3.8. Effect of DKK-1 on Proliferation and Apoptosis of Gastric Cancer Cells
DKK-1, a 15 μmol/L (Wnt/β-catenin signal pathway inhibitor), was added to the untransfected BGC-823 cells as the inhibitor and untreated groups. After 48 h, MTT method was used to detect cell proliferation, while flow cytometry was used to detect apoptosis. Western blotting was used to detect the expression of Wnt2, p-GSK-3β, β-catenin, Bax, and bcl-2 protein.
3.9. Statistical Analysis
Data were processed using SPSS16.0 software. Single-factor analysis was used for comparison between multiple groups, while independent paired t-test was used for pairwise comparison. A P<0.05 was regarded as statistically significant.

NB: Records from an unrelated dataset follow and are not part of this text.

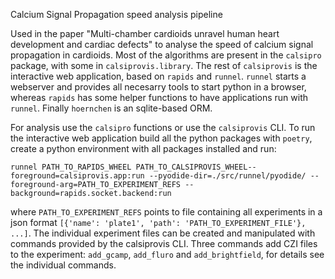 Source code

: Calcium Signal Propagation speed analysis pipeline

Used in the paper "Multi-chamber cardioids unravel human heart development and cardiac defects" to analyse the speed of calcium signal propagation in cardioids. Most of the algorithms are present in the `calsipro` package, with some in `calsiprovis.library`. The rest of `calsiprovis` is the interactive web application, based on `rapids` and `runnel`. `runnel` starts a webserver and provides all necesarry tools to start python in a browser, whereas `rapids` has some helper functions to have applications run with `runnel`. Finally `hoernchen` is an sqlite-based ORM.

For analysis use the `calsipro` functions or use the `calsiprovis` CLI. To run the interactive web application build all the python packages with `poetry`, create a python environment with all packages installed and run:

`runnel PATH_TO_RAPIDS_WHEEL PATH_TO_CALSIPROVIS_WHEEL--foreground=calsiprovis.app:run --pyodide-dir=./src/runnel/pyodide/ --foreground-arg=PATH_TO_EXPERIMENT_REFS --background=rapids.socket.backend:run`

where `PATH_TO_EXPERIMENT_REFS` points to file containing all experiments in a json format `[{'name': 'plate1', 'path': 'PATH_TO_EXPERIMENT_FILE'}, ...]`. The individual experiment files can be created and manipulated with commands provided by the calsiprovis CLI. Three commands add CZI files to the experiment: `add_gcamp`, `add_fluro` and `add_brightfield`, for details see the individual commands.

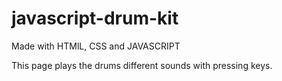 # javascript-drum-kit
Made with HTMlL, CSS and JAVASCRIPT

This page plays the drums different sounds with pressing keys.


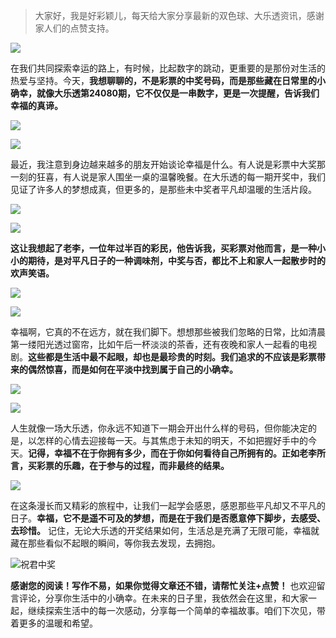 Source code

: > 大家好，我是好彩颖儿，每天给大家分享最新的双色球、大乐透资讯，感谢家人们的点赞支持。


![](https://cdn.jsdelivr.net/gh/wangwenjie1314/PicCDN/2024-7-12/1720763627240-image.png)



在我们共同探索幸运的路上，有时候，比起数字的跳动，更重要的是那份对生活的热爱与坚持。今天，**我想聊聊的，不是彩票的中奖号码，而是那些藏在日常里的小确幸，就像大乐透第24080期，它不仅仅是一串数字，更是一次提醒，告诉我们幸福的真谛。**


![](https://cdn.jsdelivr.net/gh/wangwenjie1314/PicCDN/2024-7-12/1720762924303-image.png)


![](https://cdn.jsdelivr.net/gh/wangwenjie1314/PicCDN/2024-7-12/1720762949283-image.png)





最近，我注意到身边越来越多的朋友开始谈论幸福是什么。有人说是彩票中大奖那一刻的狂喜，有人说是家人围坐一桌的温馨晚餐。在大乐透的每一期开奖中，我们见证了许多人的梦想成真，但更多的，是那些未中奖者平凡却温暖的生活片段。

![](https://cdn.jsdelivr.net/gh/wangwenjie1314/PicCDN/2024-7-12/1720762979879-image.png)

![](https://cdn.jsdelivr.net/gh/wangwenjie1314/PicCDN/2024-7-12/1720763050199-image.png)



**这让我想起了老李，一位年过半百的彩民，他告诉我，买彩票对他而言，是一种小小的期待，是对平凡日子的一种调味剂，中奖与否，都比不上和家人一起散步时的欢声笑语。**

![](https://cdn.jsdelivr.net/gh/wangwenjie1314/PicCDN/2024-7-12/1720763074418-image.png)

![](https://cdn.jsdelivr.net/gh/wangwenjie1314/PicCDN/2024-7-12/1720763145074-image.png)




幸福啊，它真的不在远方，就在我们脚下。想想那些被我们忽略的日常，比如清晨第一缕阳光透过窗帘，比如午后一杯淡淡的茶香，还有夜晚和家人一起看的电视剧。**这些都是生活中最不起眼，却也是最珍贵的时刻。我们追求的不应该是彩票带来的偶然惊喜，而是如何在平淡中找到属于自己的小确幸。**

![](https://cdn.jsdelivr.net/gh/wangwenjie1314/PicCDN/2024-7-12/1720763122005-image.png)

![](https://cdn.jsdelivr.net/gh/wangwenjie1314/PicCDN/2024-7-12/1720763352230-image.png)


人生就像一场大乐透，你永远不知道下一期会开出什么样的号码，但你能决定的是，以怎样的心情去迎接每一天。与其焦虑于未知的明天，不如把握好手中的今天。**记得，幸福不在于你拥有多少，而在于你如何看待自己所拥有的。正如老李所言，买彩票的乐趣，在于参与的过程，而非最终的结果。**

![](https://cdn.jsdelivr.net/gh/wangwenjie1314/PicCDN/2024-7-12/1720763425160-image.png)

在这条漫长而又精彩的旅程中，让我们一起学会感恩，感恩那些平凡却又不平凡的日子。**幸福，它不是遥不可及的梦想，而是在于我们是否愿意停下脚步，去感受、去珍惜。** 记住，无论大乐透的开奖结果如何，生活总是充满了无限可能，幸福就藏在那些看似不起眼的瞬间，等你我去发现，去拥抱。


![祝君中奖](https://cdn.jsdelivr.net/gh/wangwenjie1314/PicCDN/2024-7-12/1720763526257-image.png)


**感谢您的阅读！写作不易，如果你觉得文章还不错，请帮忙关注+点赞！** 也欢迎留言评论，分享你生活中的小确幸。在未来的日子里，我依然会在这里，和大家一起，继续探索生活中的每一次感动，分享每一个简单的幸福故事。咱们下次见，带着更多的温暖和希望。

4. Results4.1. Expression of MAC30 in Gastric Cancer and Its Adjacent Tissues
The qPCR test results showed that the relative expression levels of MAC30 in the diseased tissues and corresponding adjacent tissues of 68 gastric cancer patients were 0.96±0.11 and 0.36±0.06, respectively, while the differences were statistically significant (t=39.487, P<0.05) as shown in Figure 1. Overall, this result suggests that MAC30 is expressed in gastric cancer and its adjacent tissues, while the expression was increased in gastric cancer.
Relative expression of MAC30 in gastric cancer and its adjacent tissues (∗P<0.05, compared with gastric cancer group).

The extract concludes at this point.